The opinion of the court was delivered by: GOURLEY
These Civil Rights proceedings were filed by plaintiffs pursuant to 42 U.S.C.A. § 1983, alleging that defendants' conduct toward plaintiffs constituted a deprivation of Constitutional rights. Because the matters complained of arose from the same incident, the Court consolidated both actions, and the parties have been afforded a full and complete trial.
Essentially, plaintiffs seek to recover damages for cruel and inhuman punishment to which they allegedly were subject at the hands of defendants on February 15, 1972. Plaintiffs were on this date temporary residents of the Allegheny County Jail, having been transferred there from the State Correctional Institution at Pittsburgh, Pennsylvania, for the purpose of Court proceedings in the Criminal Division of the Court of Common Pleas of Allegheny County, Pennsylvania. A total of five inmates, including plaintiffs, was assembled in the upper circle portion of the jail, a round area the center of which is open to the ground floor.

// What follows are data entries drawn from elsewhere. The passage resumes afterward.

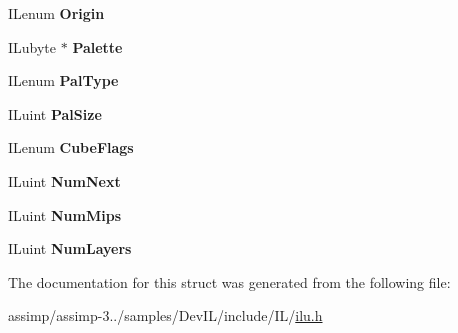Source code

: \begin{DoxyCompactItemize}
\item 
\hypertarget{struct_i_linfo_ac6c29ee25a953e3241e2aea2b33c4729}{I\+Lenum {\bfseries Origin}}\label{struct_i_linfo_ac6c29ee25a953e3241e2aea2b33c4729}

\item 
\hypertarget{struct_i_linfo_aba4b972c5ce55e46ec329e8064003daa}{I\+Lubyte $\ast$ {\bfseries Palette}}\label{struct_i_linfo_aba4b972c5ce55e46ec329e8064003daa}

\item 
\hypertarget{struct_i_linfo_ab505e99ad9677eec785a11533bfa5d73}{I\+Lenum {\bfseries Pal\+Type}}\label{struct_i_linfo_ab505e99ad9677eec785a11533bfa5d73}

\item 
\hypertarget{struct_i_linfo_adaae3e63a61a73bf3c2a3092053763ef}{I\+Luint {\bfseries Pal\+Size}}\label{struct_i_linfo_adaae3e63a61a73bf3c2a3092053763ef}

\item 
\hypertarget{struct_i_linfo_a89fb88cd2ce7abbed0b5911173f20d84}{I\+Lenum {\bfseries Cube\+Flags}}\label{struct_i_linfo_a89fb88cd2ce7abbed0b5911173f20d84}

\item 
\hypertarget{struct_i_linfo_ad1201a015dd266f557eccc97ed2e7c05}{I\+Luint {\bfseries Num\+Next}}\label{struct_i_linfo_ad1201a015dd266f557eccc97ed2e7c05}

\item 
\hypertarget{struct_i_linfo_aebc89ad01ce03ce249a33ea099c4a560}{I\+Luint {\bfseries Num\+Mips}}\label{struct_i_linfo_aebc89ad01ce03ce249a33ea099c4a560}

\item 
\hypertarget{struct_i_linfo_a444c6ff9c4ac659a376a65ba55606fff}{I\+Luint {\bfseries Num\+Layers}}\label{struct_i_linfo_a444c6ff9c4ac659a376a65ba55606fff}

\end{DoxyCompactItemize}


The documentation for this struct was generated from the following file\+:\begin{DoxyCompactItemize}
\item 
assimp/assimp-\/3../samples/\+Dev\+I\+L/include/\+I\+L/\hyperlink{ilu_8h}{ilu.\+h}\end{DoxyCompactItemize}
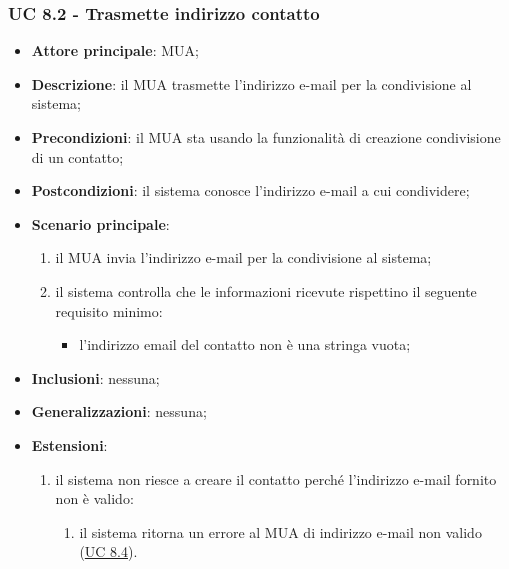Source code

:     \subsubsection{UC 8.2 - Trasmette indirizzo contatto} \label{sec:UC8.2}
    \begin{itemize}
        \item \textbf{Attore principale}: MUA;
        \item \textbf{Descrizione}: il MUA trasmette l'indirizzo e-mail per la condivisione al sistema;
        \item \textbf{Precondizioni}: il MUA sta usando la funzionalità di creazione condivisione di un contatto;
        \item \textbf{Postcondizioni}: il sistema conosce l'indirizzo e-mail a cui condividere;
        \item \textbf{Scenario principale}:
            \begin{enumerate}
                \item il MUA invia l'indirizzo e-mail per la condivisione al sistema;
                \item il sistema controlla che le informazioni ricevute rispettino il seguente requisito minimo:
                    \begin{itemize}
                        \item l'indirizzo email del contatto non è una stringa vuota;
                    \end{itemize}
            \end{enumerate}
        \item \textbf{Inclusioni}: nessuna;
        \item \textbf{Generalizzazioni}: nessuna;
        \item \textbf{Estensioni}:
            \begin{enumerate}[label=\alph*.]
                \item il sistema non riesce a creare il contatto perché l'indirizzo e-mail fornito non è valido:
                \begin{enumerate}[label=\arabic*.]
                    \item il sistema ritorna un errore al MUA di indirizzo e-mail non valido (\hyperref[sec:UC8.4]{UC 8.4}).
                \end{enumerate}
            \end{enumerate}
    \end{itemize}


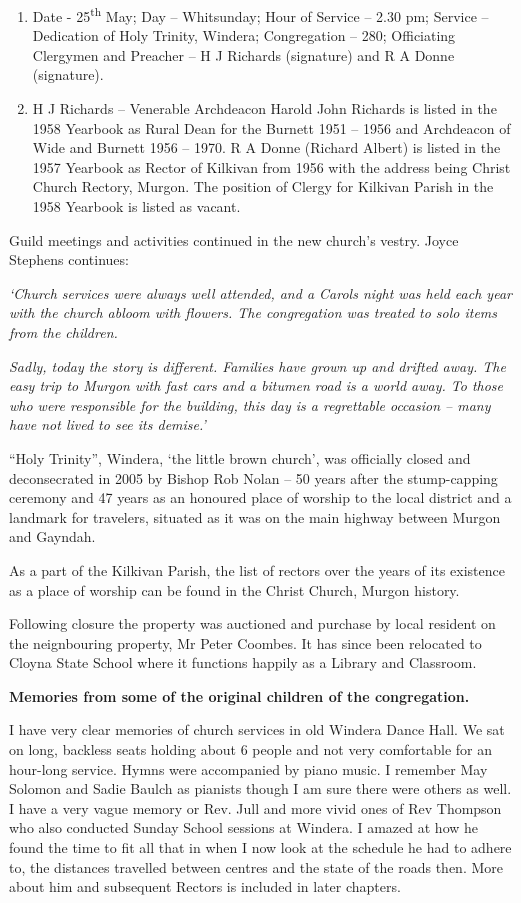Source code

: \begin{enumerate}
\def\labelenumi{\arabic{enumi}.}
\item
  Date - 25\textsuperscript{th} May; Day -- Whitsunday; Hour of Service -- 2.30 pm; Service -- Dedication of Holy Trinity, Windera; Congregation -- 280; Officiating Clergymen and Preacher -- H J Richards (signature) and R A Donne (signature).
\item
  H J Richards -- Venerable Archdeacon Harold John Richards is listed in the 1958 Yearbook as Rural Dean for the Burnett 1951 -- 1956 and Archdeacon of Wide and Burnett 1956 -- 1970. R A Donne (Richard Albert) is listed in the 1957 Yearbook as Rector of Kilkivan from 1956 with the address being Christ Church Rectory, Murgon. The position of Clergy for Kilkivan Parish in the 1958 Yearbook is listed as vacant.
\end{enumerate}

Guild meetings and activities continued in the new church's vestry. Joyce Stephens continues:

\emph{`Church services were always well attended, and a Carols night was held each year with the church abloom with flowers. The congregation was treated to solo items from the children.}

\emph{Sadly, today the story is different. Families have grown up and drifted away. The easy trip to Murgon with fast cars and a bitumen road is a world away. To those who were responsible for the building, this day is a regrettable occasion -- many have not lived to see its demise.'}

``Holy Trinity'', Windera, `the little brown church', was officially closed and deconsecrated in 2005 by Bishop Rob Nolan -- 50 years after the stump-capping ceremony and 47 years as an honoured place of worship to the local district and a landmark for travelers, situated as it was on the main highway between Murgon and Gayndah.

As a part of the Kilkivan Parish, the list of rectors over the years of its existence as a place of worship can be found in the Christ Church, Murgon history.

Following closure the property was auctioned and purchase by local resident on the neignbouring property, Mr Peter Coombes. It has since been relocated to Cloyna State School where it functions happily as a Library and Classroom.

\textbf{Memories from some of the original children of the congregation.}

I have very clear memories of church services in old Windera Dance Hall. We sat on long, backless seats holding about 6 people and not very comfortable for an hour-long service. Hymns were accompanied by piano music. I remember May Solomon and Sadie Baulch as pianists though I am sure there were others as well. I have a very vague memory or Rev. Jull and more vivid ones of Rev Thompson who also conducted Sunday School sessions at Windera. I amazed at how he found the time to fit all that in when I now look at the schedule he had to adhere to, the distances travelled between centres and the state of the roads then. More about him and subsequent Rectors is included in later chapters.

These inmates were demanding to be returned to the State Correctional Institution and, in the process of verbalizing their demands, created a substantial disturbance. The Warden was summoned to the scene, and he attempted to discuss the problems with plaintiffs. Plaintiff Smith had previously been restricted in his movements about the jail due to his reputation as an aggressive homosexual and recalcitrant killer. His presence in the area was a direct violation of the restriction imposed upon him.
Shortly after Warden Robinson arrived, plaintiffs and another of the five inmates began striking the Warden and attempted to throw him over the railing to the ground below, a distance of 15 to 20 feet. The assistance of other officers was required to quell what by this time had turned into an affray and near riot. The Warden directed that the alarm bell be rung to summon help from the Sheriff's Office in view of the substantial emergency which existed.
When the Sheriff's deputies arrived, the inmates and several guards were still fighting; defendant Lieutenant Jennings was down on the ground and was being beaten by one inmate, and it appeared that the inmates were in control of the situation. It is well to note that both plaintiffs here were subsequently convicted of assault by a prisoner and prison riot, as a result of their participation in the incident about which they now complain. All five inmates, including plaintiffs, were eventually subdued, placed in a van, and returned on the date of the incident to the State Correctional Institution at Pittsburgh, Pennsylvania.
Under the circumstances, the Court is satisfied that excessive force was not employed by defendants and that there was no violation of any of plaintiffs' Constitutional rights. Very simply stated, the force used was reasonably required to secure and maintain safety in the institution and to prevent any further outbreak of violence. As stated in Holt v. Hutto, 363 F. Supp. 194 (E.D.Ark.1973),
". . . [At] times force has to be used by prison personnel on recalcitrant inmates, and (that) an inmate who has been the subject of force is not likely to concede that its use was necessary or that the amount used was reasonable. The Court also recognizes that an employee charged with improper use of force is not to be judged by hindsight but in the light of facts and circumstances as they reasonably appeared to him to exist at the time."
In view of the foregoing, it is the considered judgment of the Court that defendants have in no way violated plaintiffs' Constitutional rights.
Findings of fact and conclusions of law have not been separately stated but are included in the body of the foregoing opinion as specifically authorized by Rule 52(a) of the Federal Rules of Civil Procedure.